I think R-devel is somewhat less prone to such issues, and it was R-devel 
I checked.

  
    
#
I think I found the cause, but fixing it may be more complicated  
(other than a hot fix for this particular case).

What it boils down to is that the code for .check_package_code_syntax  
is trying to change the locale in a manner that doesn't work. In  
addition to that, the output of l10n_info() is wrong (for some  
definition of wrong), which complicates things even further.

To top it all, if run in a UTF-8 locale, everything is just fine -  
that's why the package will pass check on "regular" OS X, because  
UTF-8 locale is the default since Leopard.
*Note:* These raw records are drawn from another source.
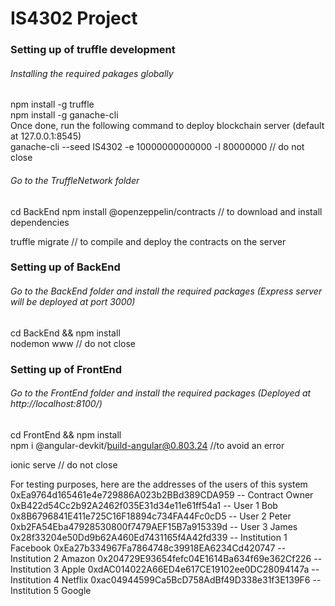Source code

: # IS4302 Project 

### Setting up of truffle development 

###### Installing the required pakages globally
npm install -g truffle
<br>
npm install -g ganache-cli
<br>
Once done, run the following command to deploy blockchain server (default at 127.0.0.1:8545)
<br>
ganache-cli --seed IS4302 -e 10000000000000 -l 80000000  // do not close
###### Go to the TruffleNetwork folder
cd BackEnd
npm install @openzeppelin/contracts // to download and install dependencies

truffle migrate // to compile and deploy the contracts on the server



### Setting up of BackEnd

###### Go to the BackEnd folder and install the required packages (Express server will be deployed at port 3000)
cd BackEnd && npm install
<br>
nodemon www // do not close


### Setting up of FrontEnd

###### Go to the FrontEnd folder and install the required packages (Deployed at http://localhost:8100/)
cd FrontEnd && npm install
<br>
npm i @angular-devkit/build-angular@0.803.24 //to avoid an error

ionic serve // do not close


For testing purposes, here are the addresses of the users of this system
0xEa9764d165461e4e729886A023b2BBd389CDA959 -- Contract Owner
0xB422d54Cc2b92A2462f035E31d34e11e61ff54a1 -- User 1 Bob 
0x8B6796841E411e725C16F18894c734FA44Fc0cD5 -- User 2 Peter
0xb2FA54Eba47928530800f7479AEF15B7a915339d -- User 3 James
0x28f33204e50Dd9b62A460Ed7431165f4A42fd339 -- Institution 1 Facebook
0xEa27b334967Fa7864748c39918EA6234Cd420747 -- Institution 2 Amazon
0x204729E93654fefc04E1614Ba634f69e362Cf226 -- Institution 3 Apple
0xdAC014022A66ED4e617CE19102ee0DC28094147a -- Institution 4 Netflix
0xac04944599Ca5BcD758AdBf49D338e31f3E139F6 -- Institution 5 Google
.check_package_code_syntax() sees that the source requires Latin1, so  
it is checking whether the locale is utf-8, but it's not (because we  
force C) so it uses en_US. This may be the first problem, because  
en_US is not necessarily a latin1 locale at all (en_US.ISO8859-1 would  
be latin1 on OS X). However, the next problem is that l10n_info() is  
returning FALSE even for the (correct) latin1 locale and  
consequently(?) the reading fails.

ginaz:~$ echo 'Sys.getlocale(); l10n_info()'|LANG=en_US.ISO8859-1 R -- 
vanilla --slave
[1] "en_US.ISO8859-1/en_US.ISO8859-1/en_US.ISO8859-1/C/en_US.ISO8859-1/ 
en_US.ISO8859-1"
$MBCS
[1] FALSE

$`UTF-8`
[1] FALSE

$`Latin-1`
[1] FALSE

en_US.ISO8859-1 *is* a latin-1 locale ... I was looking hard and found  
no way how to link (installed) locales to encodings - there is no  
official mapping and POSIX allows arbitrary locales (and names) ..  
Hence all locale names are merely loose conventions... so I'm not sure  
how can R even make such a decision (other than parse the name?).

Anyway - a quick fix would be to force en_US.UTF-8  locale in that  
check for Mac OS X, but I think that doesn't fix the underlying  
problems ...

Cheers,
Simon
On Feb 14, 2008, at 3:09 PM, Simon Urbanek wrote:

            
#
Have you set R_ENCODING_LOCALES?  That's how you tell R what locale to use 
for latin1 and UTF-8 when checking.  Details in R-exts.texi.

As it works for me in 'C' on Leopard with R-devel without setting this, I 
can't reproduce the problem to check if setting works.

For l10n_info, it is asking the nl_langinfo system.  Looks like Darwin 
is using unusual charset names: it reports ISO8859-1 and we are 
looking for (the more correct) ISO-8859-1: I've 'hot fixed' that.
On Thu, 14 Feb 2008, Simon Urbanek wrote: